What you should do: Quote the entries word for word. Omit the pictures.
*** Opening Material supplied ***
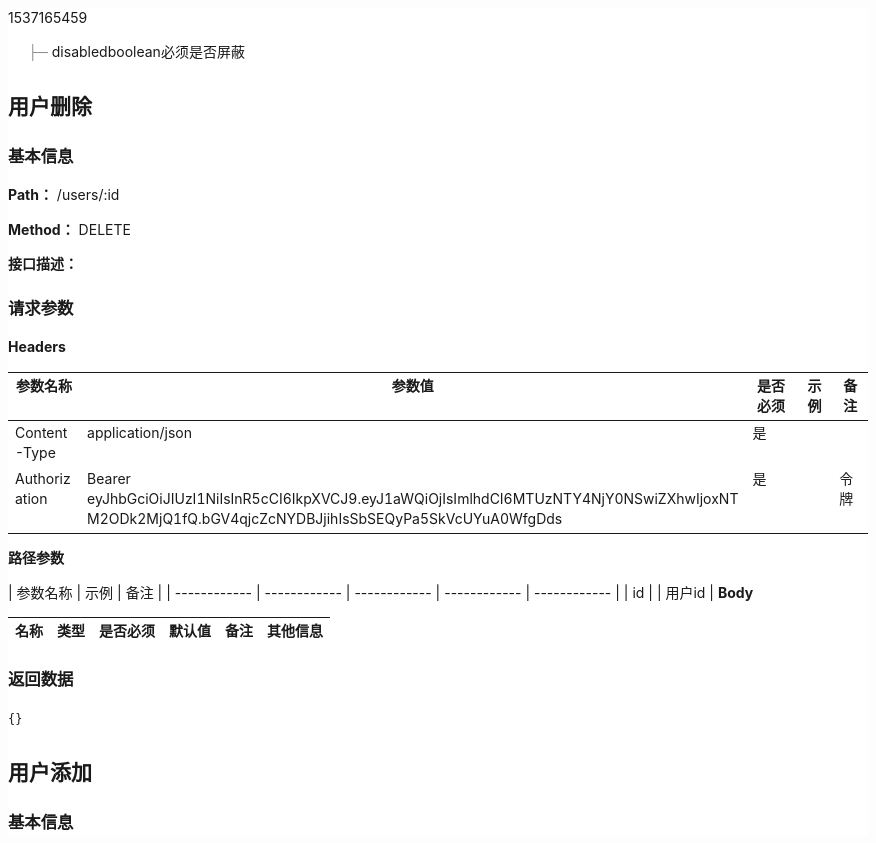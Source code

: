 </span><span>1537165459</span></p></td></tr><tr key=0-4-10><td key=0><span style="padding-left: 20px"><span style="color: #8c8a8a">├─</span> disabled</span></td><td key=1><span>boolean</span></td><td key=2>必须</td><td key=3></td><td key=4><span style="white-space: pre-wrap">是否屏蔽</span></td><td key=5></td></tr>
               </tbody>
              </table>

## 用户删除
<a id=用户删除> </a>
### 基本信息

**Path：** /users/:id

**Method：** DELETE

**接口描述：**


### 请求参数
**Headers**

| 参数名称  | 参数值  |  是否必须 | 示例  | 备注  |
| ------------ | ------------ | ------------ | ------------ | ------------ |
| Content-Type  |  application/json | 是  |   |   |
| Authorization  |  Bearer eyJhbGciOiJIUzI1NiIsInR5cCI6IkpXVCJ9.eyJ1aWQiOjIsImlhdCI6MTUzNTY4NjY0NSwiZXhwIjoxNTM2ODk2MjQ1fQ.bGV4qjcZcNYDBJjihIsSbSEQyPa5SkVcUYuA0WfgDds | 是  |   |  令牌 |
**路径参数**

| 参数名称 | 示例  | 备注  |
| ------------ | ------------ | ------------ | ------------ | ------------ |
| id |   |  用户id |
**Body**

<table>
  <thead class="ant-table-thead">
    <tr>
      <th key=name>名称</th><th key=type>类型</th><th key=required>是否必须</th><th key=default>默认值</th><th key=desc>备注</th><th key=sub>其他信息</th>
    </tr>
  </thead><tbody className="ant-table-tbody">
               </tbody>
              </table>

### 返回数据

```javascript
{}
```
## 用户添加
<a id=用户添加> </a>
### 基本信息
*** Closing Material supplied ***
Solution to this problem:
Source code

: </span><span>1537165459</span></p></td></tr><tr key=0-4-10><td key=0><span style="padding-left: 20px"><span style="color: #8c8a8a">├─</span> disabled</span></td><td key=1><span>boolean</span></td><td key=2>必须</td><td key=3></td><td key=4><span style="white-space: pre-wrap">是否屏蔽</span></td><td key=5></td></tr>
               </tbody>
              </table>

## 用户删除
<a id=用户删除> </a>
### 基本信息

**Path：** /users/:id

**Method：** DELETE

**接口描述：**


### 请求参数
**Headers**

| 参数名称  | 参数值  |  是否必须 | 示例  | 备注  |
| ------------ | ------------ | ------------ | ------------ | ------------ |
| Content-Type  |  application/json | 是  |   |   |
| Authorization  |  Bearer eyJhbGciOiJIUzI1NiIsInR5cCI6IkpXVCJ9.eyJ1aWQiOjIsImlhdCI6MTUzNTY4NjY0NSwiZXhwIjoxNTM2ODk2MjQ1fQ.bGV4qjcZcNYDBJjihIsSbSEQyPa5SkVcUYuA0WfgDds | 是  |   |  令牌 |
**路径参数**

| 参数名称 | 示例  | 备注  |
| ------------ | ------------ | ------------ | ------------ | ------------ |
| id |   |  用户id |
**Body**

<table>
  <thead class="ant-table-thead">
    <tr>
      <th key=name>名称</th><th key=type>类型</th><th key=required>是否必须</th><th key=default>默认值</th><th key=desc>备注</th><th key=sub>其他信息</th>
    </tr>
  </thead><tbody className="ant-table-tbody">
               </tbody>
              </table>

### 返回数据

```javascript
{}
```
## 用户添加
<a id=用户添加> </a>
### 基本信息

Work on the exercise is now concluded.